La muerte de una elefanta no ocurrió en la mañana que conocimos la noticia. Lo hizo en el año 1968, en el mismo instante que la separaron de la madre. Luego fue sólo una supervivencia. Sola en un continente ajeno. Seguramente con mucha gente que la cuidó, la mimó, la visitó, fotografió. Pero nada de eso impide la realidad. Su lugar no era el Santuario de Brasil a donde se la pretendía llevar, para que pasara los últimos años de su triste vida. Tampoco su lugar era la ciudad de La Plata. Ni siquiera debió nacer en el lugar que lo hizo. ¿Qué mundo extraño hace que una elefanta asiática deba nacer en Hamburgo? Ya su mamá estaba condenada por la misma irracionalidad que lleva a la humanidad a creer que pueden hacer lo que sea.
Cuando los estudios Disney realizaron la película “Bambi” muestra en el principio la muerte de la madre. Apela a ese hecho trágico y terrible para garantizar que el espectador necesite proteger al pequeño ciervo de todas las peripecias que puedan sucederle, a pesar de todo, hay un final feliz. Por más dramático que parezca el guion, se trata de seres animados, que no existen, pero la historia atrapa y logra el cometido. En el caso de la elefanta Pelusa, la realidad de su tristeza se podía ver y palpar, estaba a la vista en cada visita al zoológico, se evidenciaba ante la mirada de cada madre, padre, tíos, tías, abuelas, abuelos, niñas, niños. En ese contexto Pelusa ni siquiera tuvo la oportunidad de la ida a Brasil, para al menos terminar sus días en una aparente libertad.

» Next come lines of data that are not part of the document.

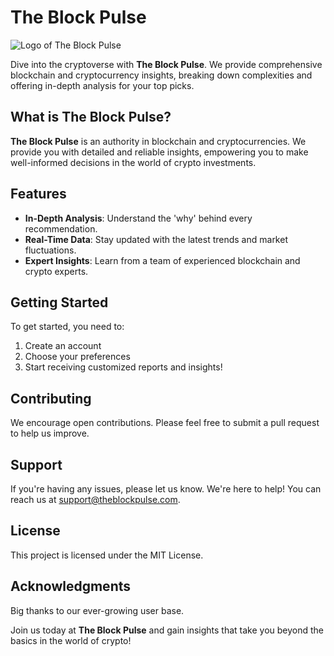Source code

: # The Block Pulse

![Logo of The Block Pulse](logo.png)

Dive into the cryptoverse with **The Block Pulse**. We provide comprehensive blockchain and cryptocurrency insights, breaking down complexities and offering in-depth analysis for your top picks.

## What is The Block Pulse?

**The Block Pulse** is an authority in blockchain and cryptocurrencies. We provide you with detailed and reliable insights, empowering you to make well-informed decisions in the world of crypto investments.

## Features

- **In-Depth Analysis**: Understand the 'why' behind every recommendation.
- **Real-Time Data**: Stay updated with the latest trends and market fluctuations.
- **Expert Insights**: Learn from a team of experienced blockchain and crypto experts.

## Getting Started

To get started, you need to:
1. Create an account
2. Choose your preferences
3. Start receiving customized reports and insights!

## Contributing

We encourage open contributions. Please feel free to submit a pull request to help us improve.

## Support

If you're having any issues, please let us know. We're here to help! You can reach us at support@theblockpulse.com.

## License

This project is licensed under the MIT License.

## Acknowledgments

Big thanks to our ever-growing user base.

Join us today at **The Block Pulse** and gain insights that take you beyond the basics in the world of crypto!

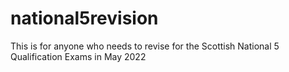 # national5revision
This is for anyone who needs to revise for the Scottish National 5 Qualification Exams in May 2022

Los zoológicos son grandes jaulas en centros urbanos. Nuestro país alberga cientos de animales que están en cautiverio. Es parte de un negocio. Pensemos en 50 años todo lo que ha pasado en nuestro planeta, miremos un instante hacia atrás. La humanidad ha conquistado parte del espacio, incluso enviado sondas fuera de nuestro sistema solar. Se han creado telescopios que nos permiten ver el nacimiento de estrellas. Es esa misma humanidad que ha consentido guerras y miserias, hambre y desesperanzas. Es esa humanidad que en esos años ha vibrado con música grandiosa de geniales compositores. La que ha hecho del transporte la posibilidad de viajar en un tren a 350 km por hora. La que admite que estemos globalizados y que podamos ver en una computadora las ciudades de cualquier sitio, con imágenes en tiempo real, lo que acontece en cada instante. En ese atisbo hacia atrás podemos ver que ha nacido una niña o un niño que hoy cumpliría 50 años. Todo, absolutamente todo en el transcurso de ese tiempo. Mientras Pelusa seguía su encierro. Ella con su mirada infinita de tristeza no pudo ver más allá de sus muros, de esos mismos árboles, con las jaulas de siempre, los sonidos acostumbrados. Un destino de tristeza eterna. Por suerte hace tiempo la muerte la ha liberado de los monstruos.